## [Task brief]
What are the lines, copied exactly, from the one containing "#.8D9A | AS63949" through the last line of the records below, both included?
Segment Open
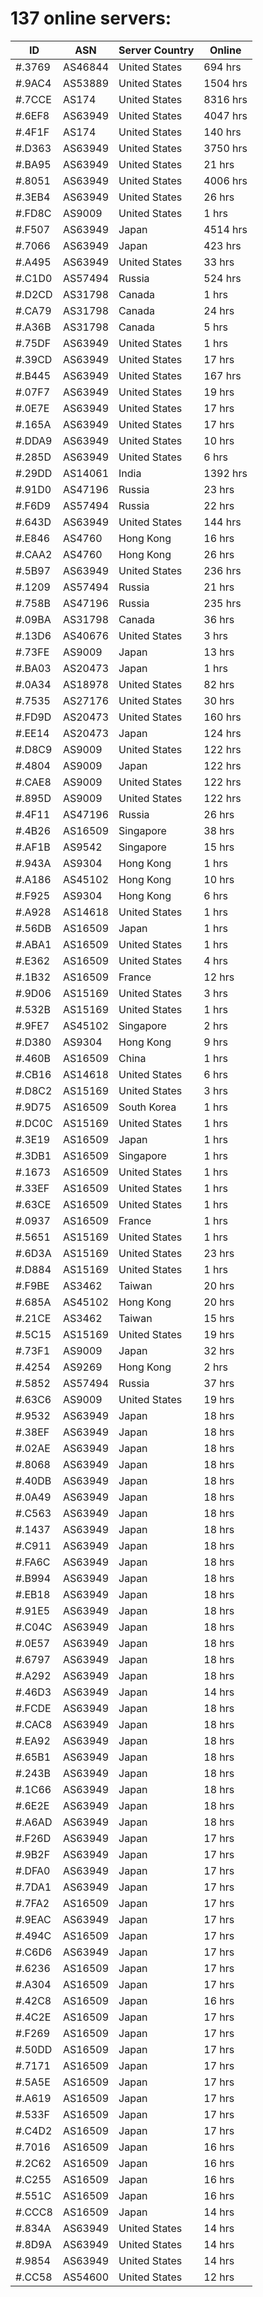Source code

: # 137 online servers:

| ID | ASN | Server Country | Online |
| ------ | ------ | ------ | ------ |
| #.3769 | AS46844 | United States | 694 hrs |
| #.9AC4 | AS53889 | United States | 1504 hrs |
| #.7CCE | AS174 | United States | 8316 hrs |
| #.6EF8 | AS63949 | United States | 4047 hrs |
| #.4F1F | AS174 | United States | 140 hrs |
| #.D363 | AS63949 | United States | 3750 hrs |
| #.BA95 | AS63949 | United States | 21 hrs |
| #.8051 | AS63949 | United States | 4006 hrs |
| #.3EB4 | AS63949 | United States | 26 hrs |
| #.FD8C | AS9009 | United States | 1 hrs |
| #.F507 | AS63949 | Japan | 4514 hrs |
| #.7066 | AS63949 | Japan | 423 hrs |
| #.A495 | AS63949 | United States | 33 hrs |
| #.C1D0 | AS57494 | Russia | 524 hrs |
| #.D2CD | AS31798 | Canada | 1 hrs |
| #.CA79 | AS31798 | Canada | 24 hrs |
| #.A36B | AS31798 | Canada | 5 hrs |
| #.75DF | AS63949 | United States | 1 hrs |
| #.39CD | AS63949 | United States | 17 hrs |
| #.B445 | AS63949 | United States | 167 hrs |
| #.07F7 | AS63949 | United States | 19 hrs |
| #.0E7E | AS63949 | United States | 17 hrs |
| #.165A | AS63949 | United States | 17 hrs |
| #.DDA9 | AS63949 | United States | 10 hrs |
| #.285D | AS63949 | United States | 6 hrs |
| #.29DD | AS14061 | India | 1392 hrs |
| #.91D0 | AS47196 | Russia | 23 hrs |
| #.F6D9 | AS57494 | Russia | 22 hrs |
| #.643D | AS63949 | United States | 144 hrs |
| #.E846 | AS4760 | Hong Kong | 16 hrs |
| #.CAA2 | AS4760 | Hong Kong | 26 hrs |
| #.5B97 | AS63949 | United States | 236 hrs |
| #.1209 | AS57494 | Russia | 21 hrs |
| #.758B | AS47196 | Russia | 235 hrs |
| #.09BA | AS31798 | Canada | 36 hrs |
| #.13D6 | AS40676 | United States | 3 hrs |
| #.73FE | AS9009 | Japan | 13 hrs |
| #.BA03 | AS20473 | Japan | 1 hrs |
| #.0A34 | AS18978 | United States | 82 hrs |
| #.7535 | AS27176 | United States | 30 hrs |
| #.FD9D | AS20473 | United States | 160 hrs |
| #.EE14 | AS20473 | Japan | 124 hrs |
| #.D8C9 | AS9009 | United States | 122 hrs |
| #.4804 | AS9009 | Japan | 122 hrs |
| #.CAE8 | AS9009 | United States | 122 hrs |
| #.895D | AS9009 | United States | 122 hrs |
| #.4F11 | AS47196 | Russia | 26 hrs |
| #.4B26 | AS16509 | Singapore | 38 hrs |
| #.AF1B | AS9542 | Singapore | 15 hrs |
| #.943A | AS9304 | Hong Kong | 1 hrs |
| #.A186 | AS45102 | Hong Kong | 10 hrs |
| #.F925 | AS9304 | Hong Kong | 6 hrs |
| #.A928 | AS14618 | United States | 1 hrs |
| #.56DB | AS16509 | Japan | 1 hrs |
| #.ABA1 | AS16509 | United States | 1 hrs |
| #.E362 | AS16509 | United States | 4 hrs |
| #.1B32 | AS16509 | France | 12 hrs |
| #.9D06 | AS15169 | United States | 3 hrs |
| #.532B | AS15169 | United States | 1 hrs |
| #.9FE7 | AS45102 | Singapore | 2 hrs |
| #.D380 | AS9304 | Hong Kong | 9 hrs |
| #.460B | AS16509 | China | 1 hrs |
| #.CB16 | AS14618 | United States | 6 hrs |
| #.D8C2 | AS15169 | United States | 3 hrs |
| #.9D75 | AS16509 | South Korea | 1 hrs |
| #.DC0C | AS15169 | United States | 1 hrs |
| #.3E19 | AS16509 | Japan | 1 hrs |
| #.3DB1 | AS16509 | Singapore | 1 hrs |
| #.1673 | AS16509 | United States | 1 hrs |
| #.33EF | AS16509 | United States | 1 hrs |
| #.63CE | AS16509 | United States | 1 hrs |
| #.0937 | AS16509 | France | 1 hrs |
| #.5651 | AS15169 | United States | 1 hrs |
| #.6D3A | AS15169 | United States | 23 hrs |
| #.D884 | AS15169 | United States | 1 hrs |
| #.F9BE | AS3462 | Taiwan | 20 hrs |
| #.685A | AS45102 | Hong Kong | 20 hrs |
| #.21CE | AS3462 | Taiwan | 15 hrs |
| #.5C15 | AS15169 | United States | 19 hrs |
| #.73F1 | AS9009 | Japan | 32 hrs |
| #.4254 | AS9269 | Hong Kong | 2 hrs |
| #.5852 | AS57494 | Russia | 37 hrs |
| #.63C6 | AS9009 | United States | 19 hrs |
| #.9532 | AS63949 | Japan | 18 hrs |
| #.38EF | AS63949 | Japan | 18 hrs |
| #.02AE | AS63949 | Japan | 18 hrs |
| #.8068 | AS63949 | Japan | 18 hrs |
| #.40DB | AS63949 | Japan | 18 hrs |
| #.0A49 | AS63949 | Japan | 18 hrs |
| #.C563 | AS63949 | Japan | 18 hrs |
| #.1437 | AS63949 | Japan | 18 hrs |
| #.C911 | AS63949 | Japan | 18 hrs |
| #.FA6C | AS63949 | Japan | 18 hrs |
| #.B994 | AS63949 | Japan | 18 hrs |
| #.EB18 | AS63949 | Japan | 18 hrs |
| #.91E5 | AS63949 | Japan | 18 hrs |
| #.C04C | AS63949 | Japan | 18 hrs |
| #.0E57 | AS63949 | Japan | 18 hrs |
| #.6797 | AS63949 | Japan | 18 hrs |
| #.A292 | AS63949 | Japan | 18 hrs |
| #.46D3 | AS63949 | Japan | 14 hrs |
| #.FCDE | AS63949 | Japan | 18 hrs |
| #.CAC8 | AS63949 | Japan | 18 hrs |
| #.EA92 | AS63949 | Japan | 18 hrs |
| #.65B1 | AS63949 | Japan | 18 hrs |
| #.243B | AS63949 | Japan | 18 hrs |
| #.1C66 | AS63949 | Japan | 18 hrs |
| #.6E2E | AS63949 | Japan | 18 hrs |
| #.A6AD | AS63949 | Japan | 18 hrs |
| #.F26D | AS63949 | Japan | 17 hrs |
| #.9B2F | AS63949 | Japan | 17 hrs |
| #.DFA0 | AS63949 | Japan | 17 hrs |
| #.7DA1 | AS63949 | Japan | 17 hrs |
| #.7FA2 | AS16509 | Japan | 17 hrs |
| #.9EAC | AS63949 | Japan | 17 hrs |
| #.494C | AS16509 | Japan | 17 hrs |
| #.C6D6 | AS63949 | Japan | 17 hrs |
| #.6236 | AS16509 | Japan | 17 hrs |
| #.A304 | AS16509 | Japan | 17 hrs |
| #.42C8 | AS16509 | Japan | 16 hrs |
| #.4C2E | AS16509 | Japan | 17 hrs |
| #.F269 | AS16509 | Japan | 17 hrs |
| #.50DD | AS16509 | Japan | 17 hrs |
| #.7171 | AS16509 | Japan | 17 hrs |
| #.5A5E | AS16509 | Japan | 17 hrs |
| #.A619 | AS16509 | Japan | 17 hrs |
| #.533F | AS16509 | Japan | 17 hrs |
| #.C4D2 | AS16509 | Japan | 17 hrs |
| #.7016 | AS16509 | Japan | 16 hrs |
| #.2C62 | AS16509 | Japan | 16 hrs |
| #.C255 | AS16509 | Japan | 16 hrs |
| #.551C | AS16509 | Japan | 16 hrs |
| #.CCC8 | AS16509 | Japan | 14 hrs |
| #.834A | AS63949 | United States | 14 hrs |
| #.8D9A | AS63949 | United States | 14 hrs |
| #.9854 | AS63949 | United States | 14 hrs |
| #.CC58 | AS54600 | United States | 12 hrs |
Segment Closed
## [Solution for this task]
| #.8D9A | AS63949 | United States | 14 hrs |
| #.9854 | AS63949 | United States | 14 hrs |
| #.CC58 | AS54600 | United States | 12 hrs |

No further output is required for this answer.